======== MATERIALS PROVIDED
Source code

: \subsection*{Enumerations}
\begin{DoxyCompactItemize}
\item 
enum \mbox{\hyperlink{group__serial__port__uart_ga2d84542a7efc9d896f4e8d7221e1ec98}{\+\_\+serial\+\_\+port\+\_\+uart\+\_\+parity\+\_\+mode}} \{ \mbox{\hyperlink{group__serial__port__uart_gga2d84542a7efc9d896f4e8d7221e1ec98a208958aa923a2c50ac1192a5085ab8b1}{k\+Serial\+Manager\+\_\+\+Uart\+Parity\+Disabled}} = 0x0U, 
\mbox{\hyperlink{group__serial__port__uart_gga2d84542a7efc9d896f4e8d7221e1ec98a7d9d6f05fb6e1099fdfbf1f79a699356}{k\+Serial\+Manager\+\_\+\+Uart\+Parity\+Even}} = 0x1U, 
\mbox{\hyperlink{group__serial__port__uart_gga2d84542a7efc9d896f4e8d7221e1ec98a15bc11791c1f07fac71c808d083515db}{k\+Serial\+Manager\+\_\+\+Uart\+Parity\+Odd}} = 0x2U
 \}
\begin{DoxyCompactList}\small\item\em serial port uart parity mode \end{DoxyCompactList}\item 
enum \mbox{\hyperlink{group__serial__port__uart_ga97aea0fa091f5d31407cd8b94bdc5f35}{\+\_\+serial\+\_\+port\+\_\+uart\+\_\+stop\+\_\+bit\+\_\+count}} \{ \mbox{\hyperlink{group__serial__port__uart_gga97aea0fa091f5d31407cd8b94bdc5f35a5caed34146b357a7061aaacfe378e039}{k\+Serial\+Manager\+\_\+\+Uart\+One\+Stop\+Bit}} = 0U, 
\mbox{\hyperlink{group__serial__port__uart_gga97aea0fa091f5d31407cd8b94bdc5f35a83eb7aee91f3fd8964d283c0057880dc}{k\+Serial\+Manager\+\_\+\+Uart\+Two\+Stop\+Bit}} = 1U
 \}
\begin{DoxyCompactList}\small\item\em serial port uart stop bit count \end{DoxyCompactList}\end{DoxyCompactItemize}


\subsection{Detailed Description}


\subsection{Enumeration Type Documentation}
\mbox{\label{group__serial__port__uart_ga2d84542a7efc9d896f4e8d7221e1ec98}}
================
== TASK DETAILS ==
All of the data above is to be given again, word for word.

== YOUR SOLUTION ==
Source code

: \subsection*{Enumerations}
\begin{DoxyCompactItemize}
\item 
enum \mbox{\hyperlink{group__serial__port__uart_ga2d84542a7efc9d896f4e8d7221e1ec98}{\+\_\+serial\+\_\+port\+\_\+uart\+\_\+parity\+\_\+mode}} \{ \mbox{\hyperlink{group__serial__port__uart_gga2d84542a7efc9d896f4e8d7221e1ec98a208958aa923a2c50ac1192a5085ab8b1}{k\+Serial\+Manager\+\_\+\+Uart\+Parity\+Disabled}} = 0x0U, 
\mbox{\hyperlink{group__serial__port__uart_gga2d84542a7efc9d896f4e8d7221e1ec98a7d9d6f05fb6e1099fdfbf1f79a699356}{k\+Serial\+Manager\+\_\+\+Uart\+Parity\+Even}} = 0x1U, 
\mbox{\hyperlink{group__serial__port__uart_gga2d84542a7efc9d896f4e8d7221e1ec98a15bc11791c1f07fac71c808d083515db}{k\+Serial\+Manager\+\_\+\+Uart\+Parity\+Odd}} = 0x2U
 \}
\begin{DoxyCompactList}\small\item\em serial port uart parity mode \end{DoxyCompactList}\item 
enum \mbox{\hyperlink{group__serial__port__uart_ga97aea0fa091f5d31407cd8b94bdc5f35}{\+\_\+serial\+\_\+port\+\_\+uart\+\_\+stop\+\_\+bit\+\_\+count}} \{ \mbox{\hyperlink{group__serial__port__uart_gga97aea0fa091f5d31407cd8b94bdc5f35a5caed34146b357a7061aaacfe378e039}{k\+Serial\+Manager\+\_\+\+Uart\+One\+Stop\+Bit}} = 0U, 
\mbox{\hyperlink{group__serial__port__uart_gga97aea0fa091f5d31407cd8b94bdc5f35a83eb7aee91f3fd8964d283c0057880dc}{k\+Serial\+Manager\+\_\+\+Uart\+Two\+Stop\+Bit}} = 1U
 \}
\begin{DoxyCompactList}\small\item\em serial port uart stop bit count \end{DoxyCompactList}\end{DoxyCompactItemize}


\subsection{Detailed Description}


\subsection{Enumeration Type Documentation}
\mbox{\label{group__serial__port__uart_ga2d84542a7efc9d896f4e8d7221e1ec98}}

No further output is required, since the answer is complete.